::: PROVIDED DATA :::
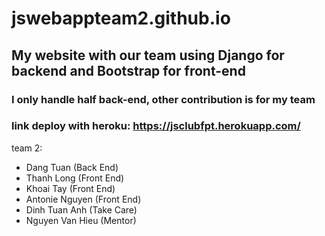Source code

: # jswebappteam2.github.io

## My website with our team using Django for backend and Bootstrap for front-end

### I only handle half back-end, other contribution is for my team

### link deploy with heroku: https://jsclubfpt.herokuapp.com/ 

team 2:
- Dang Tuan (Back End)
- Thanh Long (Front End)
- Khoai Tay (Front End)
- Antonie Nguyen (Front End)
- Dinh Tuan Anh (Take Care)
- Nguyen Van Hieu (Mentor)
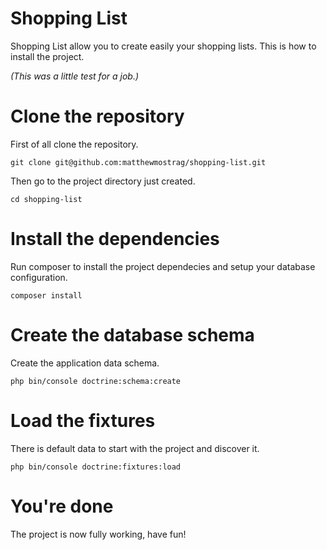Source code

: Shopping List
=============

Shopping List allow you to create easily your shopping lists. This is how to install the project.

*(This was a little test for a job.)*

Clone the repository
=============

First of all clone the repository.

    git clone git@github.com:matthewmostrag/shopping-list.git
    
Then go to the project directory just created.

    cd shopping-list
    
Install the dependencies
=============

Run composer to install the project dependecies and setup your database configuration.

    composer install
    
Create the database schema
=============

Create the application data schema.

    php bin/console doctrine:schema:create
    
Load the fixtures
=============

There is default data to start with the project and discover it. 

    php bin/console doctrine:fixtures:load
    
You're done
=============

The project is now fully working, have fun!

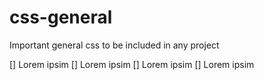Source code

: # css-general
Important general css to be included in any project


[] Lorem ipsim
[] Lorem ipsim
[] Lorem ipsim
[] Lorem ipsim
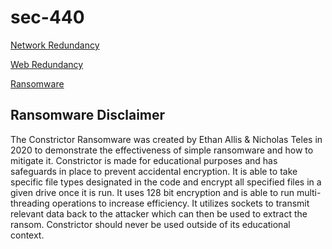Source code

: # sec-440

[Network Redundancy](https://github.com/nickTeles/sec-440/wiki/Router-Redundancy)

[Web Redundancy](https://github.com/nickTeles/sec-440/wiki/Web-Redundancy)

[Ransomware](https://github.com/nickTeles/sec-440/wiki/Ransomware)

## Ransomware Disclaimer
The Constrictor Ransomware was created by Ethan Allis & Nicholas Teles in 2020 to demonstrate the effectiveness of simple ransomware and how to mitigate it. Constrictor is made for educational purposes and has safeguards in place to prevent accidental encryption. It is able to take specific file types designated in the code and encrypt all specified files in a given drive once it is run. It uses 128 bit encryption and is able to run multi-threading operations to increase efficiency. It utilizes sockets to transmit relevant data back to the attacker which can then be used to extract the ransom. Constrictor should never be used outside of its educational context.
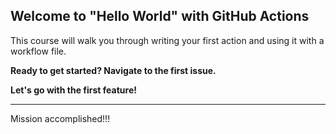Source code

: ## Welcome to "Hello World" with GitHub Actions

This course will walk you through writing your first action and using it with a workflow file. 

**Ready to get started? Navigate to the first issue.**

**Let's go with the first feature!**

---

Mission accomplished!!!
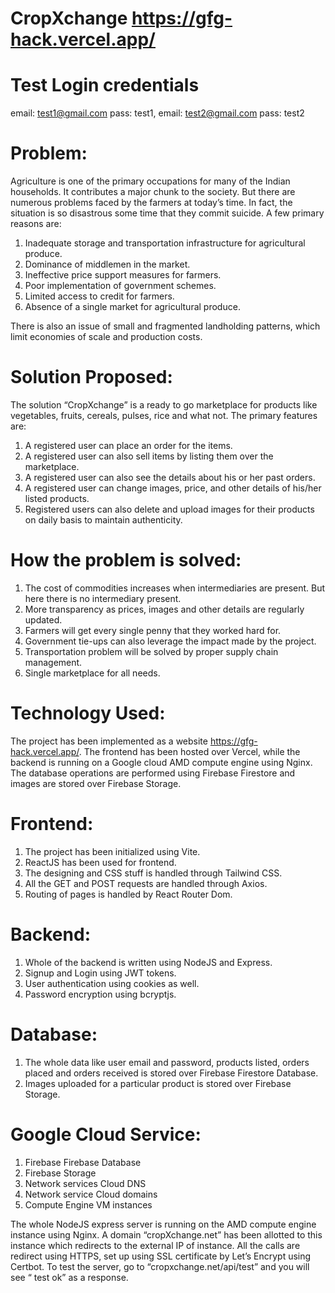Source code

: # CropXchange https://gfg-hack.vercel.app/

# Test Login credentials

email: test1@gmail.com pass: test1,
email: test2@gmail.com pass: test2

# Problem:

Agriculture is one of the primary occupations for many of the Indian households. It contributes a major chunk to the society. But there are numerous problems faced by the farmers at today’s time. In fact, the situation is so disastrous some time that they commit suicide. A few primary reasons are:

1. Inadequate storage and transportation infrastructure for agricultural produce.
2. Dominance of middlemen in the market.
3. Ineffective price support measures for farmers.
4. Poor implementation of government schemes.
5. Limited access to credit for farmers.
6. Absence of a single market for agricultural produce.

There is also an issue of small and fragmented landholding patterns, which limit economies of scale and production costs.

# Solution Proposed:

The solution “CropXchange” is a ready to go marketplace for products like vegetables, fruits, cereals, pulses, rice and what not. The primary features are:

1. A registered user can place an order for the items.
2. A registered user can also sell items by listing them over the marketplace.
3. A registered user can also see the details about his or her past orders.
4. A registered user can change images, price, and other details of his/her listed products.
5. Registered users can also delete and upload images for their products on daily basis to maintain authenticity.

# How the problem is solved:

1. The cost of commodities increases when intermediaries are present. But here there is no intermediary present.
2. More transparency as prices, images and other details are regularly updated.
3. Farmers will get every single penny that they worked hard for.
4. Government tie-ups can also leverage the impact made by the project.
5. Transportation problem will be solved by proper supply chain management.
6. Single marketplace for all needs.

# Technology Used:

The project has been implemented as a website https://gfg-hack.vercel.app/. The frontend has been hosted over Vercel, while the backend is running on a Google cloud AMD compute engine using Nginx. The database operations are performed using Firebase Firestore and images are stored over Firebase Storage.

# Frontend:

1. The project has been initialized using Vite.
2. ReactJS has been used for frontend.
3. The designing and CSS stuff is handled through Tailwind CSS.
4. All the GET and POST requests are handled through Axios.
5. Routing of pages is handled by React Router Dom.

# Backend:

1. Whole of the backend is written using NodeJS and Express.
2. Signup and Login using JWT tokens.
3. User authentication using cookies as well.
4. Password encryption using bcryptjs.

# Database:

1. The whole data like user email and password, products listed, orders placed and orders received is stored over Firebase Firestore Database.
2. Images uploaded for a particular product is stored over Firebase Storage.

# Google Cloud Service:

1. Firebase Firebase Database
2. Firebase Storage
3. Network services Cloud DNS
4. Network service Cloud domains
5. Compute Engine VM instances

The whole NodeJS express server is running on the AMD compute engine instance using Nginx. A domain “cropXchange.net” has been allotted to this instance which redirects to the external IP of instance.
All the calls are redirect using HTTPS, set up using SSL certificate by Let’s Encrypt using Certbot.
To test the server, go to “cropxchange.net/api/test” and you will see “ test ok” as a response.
:::
PROBLEM DESCRIPTION: Before you return the listing exactly, strip out its pictures.

REPLY TO THE TASK:
Source code

: # jswebappteam2.github.io

## My website with our team using Django for backend and Bootstrap for front-end

### I only handle half back-end, other contribution is for my team

### link deploy with heroku: https://jsclubfpt.herokuapp.com/ 

team 2:
- Dang Tuan (Back End)
- Thanh Long (Front End)
- Khoai Tay (Front End)
- Antonie Nguyen (Front End)
- Dinh Tuan Anh (Take Care)
- Nguyen Van Hieu (Mentor)
Source code

: Shopping List
=============

Shopping List allow you to create easily your shopping lists. This is how to install the project.

*(This was a little test for a job.)*

Clone the repository
=============

First of all clone the repository.

    git clone git@github.com:matthewmostrag/shopping-list.git
    
Then go to the project directory just created.

    cd shopping-list
    
Install the dependencies
=============

Run composer to install the project dependecies and setup your database configuration.

    composer install
    
Create the database schema
=============

Create the application data schema.

    php bin/console doctrine:schema:create
    
Load the fixtures
=============

There is default data to start with the project and discover it. 

    php bin/console doctrine:fixtures:load
    
You're done
=============

The project is now fully working, have fun!

Source code

: # css-general
Important general css to be included in any project


[] Lorem ipsim
[] Lorem ipsim
[] Lorem ipsim
[] Lorem ipsim
Source code

: # sec-440

[Network Redundancy](https://github.com/nickTeles/sec-440/wiki/Router-Redundancy)

[Web Redundancy](https://github.com/nickTeles/sec-440/wiki/Web-Redundancy)

[Ransomware](https://github.com/nickTeles/sec-440/wiki/Ransomware)

## Ransomware Disclaimer
The Constrictor Ransomware was created by Ethan Allis & Nicholas Teles in 2020 to demonstrate the effectiveness of simple ransomware and how to mitigate it. Constrictor is made for educational purposes and has safeguards in place to prevent accidental encryption. It is able to take specific file types designated in the code and encrypt all specified files in a given drive once it is run. It uses 128 bit encryption and is able to run multi-threading operations to increase efficiency. It utilizes sockets to transmit relevant data back to the attacker which can then be used to extract the ransom. Constrictor should never be used outside of its educational context.
Source code

: ## Welcome to "Hello World" with GitHub Actions

This course will walk you through writing your first action and using it with a workflow file. 

**Ready to get started? Navigate to the first issue.**

**Let's go with the first feature!**

---

Mission accomplished!!!
Source code

: # CropXchange https://gfg-hack.vercel.app/

# Test Login credentials

email: test1@gmail.com pass: test1,
email: test2@gmail.com pass: test2

# Problem:

Agriculture is one of the primary occupations for many of the Indian households. It contributes a major chunk to the society. But there are numerous problems faced by the farmers at today’s time. In fact, the situation is so disastrous some time that they commit suicide. A few primary reasons are:

1. Inadequate storage and transportation infrastructure for agricultural produce.
2. Dominance of middlemen in the market.
3. Ineffective price support measures for farmers.
4. Poor implementation of government schemes.
5. Limited access to credit for farmers.
6. Absence of a single market for agricultural produce.

There is also an issue of small and fragmented landholding patterns, which limit economies of scale and production costs.

# Solution Proposed:

The solution “CropXchange” is a ready to go marketplace for products like vegetables, fruits, cereals, pulses, rice and what not. The primary features are:

1. A registered user can place an order for the items.
2. A registered user can also sell items by listing them over the marketplace.
3. A registered user can also see the details about his or her past orders.
4. A registered user can change images, price, and other details of his/her listed products.
5. Registered users can also delete and upload images for their products on daily basis to maintain authenticity.

# How the problem is solved:

1. The cost of commodities increases when intermediaries are present. But here there is no intermediary present.
2. More transparency as prices, images and other details are regularly updated.
3. Farmers will get every single penny that they worked hard for.
4. Government tie-ups can also leverage the impact made by the project.
5. Transportation problem will be solved by proper supply chain management.
6. Single marketplace for all needs.

# Technology Used:

The project has been implemented as a website https://gfg-hack.vercel.app/. The frontend has been hosted over Vercel, while the backend is running on a Google cloud AMD compute engine using Nginx. The database operations are performed using Firebase Firestore and images are stored over Firebase Storage.

# Frontend:

1. The project has been initialized using Vite.
2. ReactJS has been used for frontend.
3. The designing and CSS stuff is handled through Tailwind CSS.
4. All the GET and POST requests are handled through Axios.
5. Routing of pages is handled by React Router Dom.

# Backend:

1. Whole of the backend is written using NodeJS and Express.
2. Signup and Login using JWT tokens.
3. User authentication using cookies as well.
4. Password encryption using bcryptjs.

# Database:

1. The whole data like user email and password, products listed, orders placed and orders received is stored over Firebase Firestore Database.
2. Images uploaded for a particular product is stored over Firebase Storage.

# Google Cloud Service:

1. Firebase Firebase Database
2. Firebase Storage
3. Network services Cloud DNS
4. Network service Cloud domains
5. Compute Engine VM instances

The whole NodeJS express server is running on the AMD compute engine instance using Nginx. A domain “cropXchange.net” has been allotted to this instance which redirects to the external IP of instance.
All the calls are redirect using HTTPS, set up using SSL certificate by Let’s Encrypt using Certbot.
To test the server, go to “cropxchange.net/api/test” and you will see “ test ok” as a response.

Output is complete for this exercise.